10/05/2021

Des décibels pour se concentrer

A chaque réouverture des terrasses de restaurants, les déconfinés se réjouissent d’agapes et libations partagées, du bonheur retrouvé de converser «en présentiel». Quelques solitaires y retrouvent plutôt une goût spécial de la solitude. Une solitude plus acceptable pour travailler (à une partition musicale par exemple,  à un traité de biochimie, un roman) que celle endurée à domicile entre les criailleries légitimes d’un nourrisson et la sono endiablée d’un ado, suivies d’une nuit pesamment silencieuse. 

Selon une étude universitaire de l’Illinois, on serait moins créatif dans un silence absolu que dans un contexte légèrement bruyant, chuintant à peine. Un niveau sonore de 70 décibels favoriserait un regain d’inspiration, et c’est bien celui qui a été évalué dans l’environnement d’un café: un panachage de babil humain, de déglutitions, de grincements de chaise… Philosophes et publicistes parisiens s’y enfumaient déjà au XVIIe siècle chez Procope, et au XVIIIe, une pareille dissonance régnait dans les salons de thé londoniens. Sur les terrasses d’Ouchy ou Villeneuve, elle se dilue dans l’air libre, mais y suppléent le chant des oiseaux, les sirènes de la CGN, les ronrons de la circulation. 

Ah! Qu'il est doux de ne rien faire quand tout s'agite autour de vous!chantonnait en 1860 le librettiste français Paul-Jules Barbier. Or le solitaire qui se met dans cette situation n’est pas qu’un rêvasseur, ou un glorieux poivrot verlainien. A l’inverse du coeur des cyclones où il ne se passe rien, il peut y mettre en ébullition tout son potentiel de neurones, tandis qu’autour de lui le monde se trémousse et ondoie comme une mer. Il écrit en naviguant à vue, avec la prudence matoise d’un corsaire et l’euphorie d’un surfeur.

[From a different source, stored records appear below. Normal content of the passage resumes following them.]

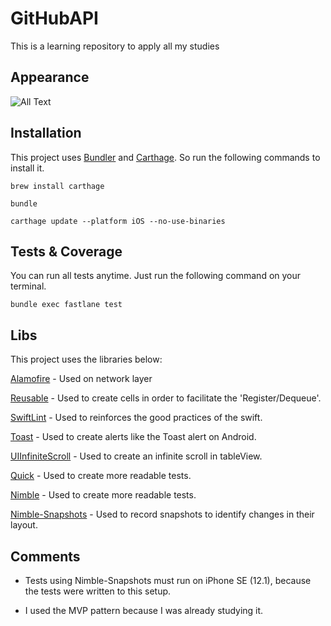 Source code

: # GitHubAPI
This is a learning repository to apply all my studies


## Appearance

![All Text](https://i.imgur.com/7CpvoGN.png)


## Installation

This project uses [Bundler](http://bundler.io) and [Carthage](https://cocoapods.org). So run the following commands to install it.

`brew install carthage`

`bundle`

`carthage update --platform iOS --no-use-binaries`

## Tests & Coverage

You can run all tests anytime. Just run the following command on your terminal.

`bundle exec fastlane test`

## Libs

This project uses the libraries below:

[Alamofire](https://github.com/Alamofire/alamofire) - Used on network layer

[Reusable](https://github.com/AliSoftware/Reusable) - Used to create cells in order to facilitate the 'Register/Dequeue'.

[SwiftLint](https://github.com/realm/SwiftLint) - Used to reinforces the good practices of the swift.

[Toast](https://github.com/scalessec/Toast-Swift) - Used to create alerts like the Toast alert on Android.

[UIInfiniteScroll](https://github.com/pronebird/UIScrollView-InfiniteScroll) - Used to create an infinite scroll in tableView.

[Quick](https://github.com/Quick/Quick) - Used to create more readable tests.

[Nimble](https://github.com/Quick/Nimble) - Used to create more readable tests.

[Nimble-Snapshots](https://github.com/ashfurrow/Nimble-Snapshots) - Used to record snapshots to identify changes in their layout.


## Comments

- Tests using Nimble-Snapshots must run on iPhone SE (12.1), because the tests were written to this setup.

- I used the MVP pattern because I was already studying it.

Pour les célibataires qui, comme moi, écrivaillent de nuit, un fond de voix radiophoniques suffit pour délayer la touffeur d’un silence stérilisant. Elles ne doivent pas être forcément compréhensibles: les mots qui disent l’actualité drue peuvent interrompre une pensée. Et si mon poste de radio se met à diffuser une cantate de Bach, un scat épique d’Ella Fitzgerald, du Haydn ou les Valses nobles et sentimentales de Ravel, je pose ma plume, éteins mon écran et augmente le volume pour écouter, et non plus seulement entendre. 

Là, il ne s’agit plus de décibels, mais de notes, de sons plus vrais car réinventés.